··· Data
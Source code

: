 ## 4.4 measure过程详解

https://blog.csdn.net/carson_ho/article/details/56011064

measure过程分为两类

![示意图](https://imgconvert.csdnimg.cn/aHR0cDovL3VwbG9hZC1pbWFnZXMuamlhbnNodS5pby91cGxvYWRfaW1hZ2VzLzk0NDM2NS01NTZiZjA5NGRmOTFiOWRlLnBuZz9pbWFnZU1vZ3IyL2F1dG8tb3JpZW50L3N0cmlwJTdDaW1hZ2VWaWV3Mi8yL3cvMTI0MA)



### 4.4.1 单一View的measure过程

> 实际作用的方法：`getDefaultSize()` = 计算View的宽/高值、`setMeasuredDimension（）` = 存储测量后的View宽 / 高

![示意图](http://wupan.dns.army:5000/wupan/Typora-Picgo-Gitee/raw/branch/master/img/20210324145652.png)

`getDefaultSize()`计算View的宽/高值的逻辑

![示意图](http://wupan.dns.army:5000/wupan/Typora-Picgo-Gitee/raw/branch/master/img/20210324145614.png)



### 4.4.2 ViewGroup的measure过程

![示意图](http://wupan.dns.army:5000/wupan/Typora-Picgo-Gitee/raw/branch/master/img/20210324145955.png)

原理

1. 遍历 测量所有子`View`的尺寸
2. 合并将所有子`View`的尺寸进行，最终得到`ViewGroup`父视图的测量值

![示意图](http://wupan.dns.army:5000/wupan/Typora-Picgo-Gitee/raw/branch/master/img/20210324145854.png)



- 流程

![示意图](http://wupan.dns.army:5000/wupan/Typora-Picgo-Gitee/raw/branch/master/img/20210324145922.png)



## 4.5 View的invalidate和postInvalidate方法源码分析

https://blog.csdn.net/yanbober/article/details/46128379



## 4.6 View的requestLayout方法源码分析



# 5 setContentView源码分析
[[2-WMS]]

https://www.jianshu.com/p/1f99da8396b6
······
Copy down the whole of the data above, matching it exactly.

Solution to the exercise
Source code

: ## 4.4 measure过程详解

https://blog.csdn.net/carson_ho/article/details/56011064

measure过程分为两类

![示意图](https://imgconvert.csdnimg.cn/aHR0cDovL3VwbG9hZC1pbWFnZXMuamlhbnNodS5pby91cGxvYWRfaW1hZ2VzLzk0NDM2NS01NTZiZjA5NGRmOTFiOWRlLnBuZz9pbWFnZU1vZ3IyL2F1dG8tb3JpZW50L3N0cmlwJTdDaW1hZ2VWaWV3Mi8yL3cvMTI0MA)



### 4.4.1 单一View的measure过程

> 实际作用的方法：`getDefaultSize()` = 计算View的宽/高值、`setMeasuredDimension（）` = 存储测量后的View宽 / 高

![示意图](http://wupan.dns.army:5000/wupan/Typora-Picgo-Gitee/raw/branch/master/img/20210324145652.png)

`getDefaultSize()`计算View的宽/高值的逻辑

![示意图](http://wupan.dns.army:5000/wupan/Typora-Picgo-Gitee/raw/branch/master/img/20210324145614.png)



### 4.4.2 ViewGroup的measure过程

![示意图](http://wupan.dns.army:5000/wupan/Typora-Picgo-Gitee/raw/branch/master/img/20210324145955.png)

原理

1. 遍历 测量所有子`View`的尺寸
2. 合并将所有子`View`的尺寸进行，最终得到`ViewGroup`父视图的测量值

![示意图](http://wupan.dns.army:5000/wupan/Typora-Picgo-Gitee/raw/branch/master/img/20210324145854.png)



- 流程

![示意图](http://wupan.dns.army:5000/wupan/Typora-Picgo-Gitee/raw/branch/master/img/20210324145922.png)



## 4.5 View的invalidate和postInvalidate方法源码分析

https://blog.csdn.net/yanbober/article/details/46128379



## 4.6 View的requestLayout方法源码分析



# 5 setContentView源码分析
[[2-WMS]]

https://www.jianshu.com/p/1f99da8396b6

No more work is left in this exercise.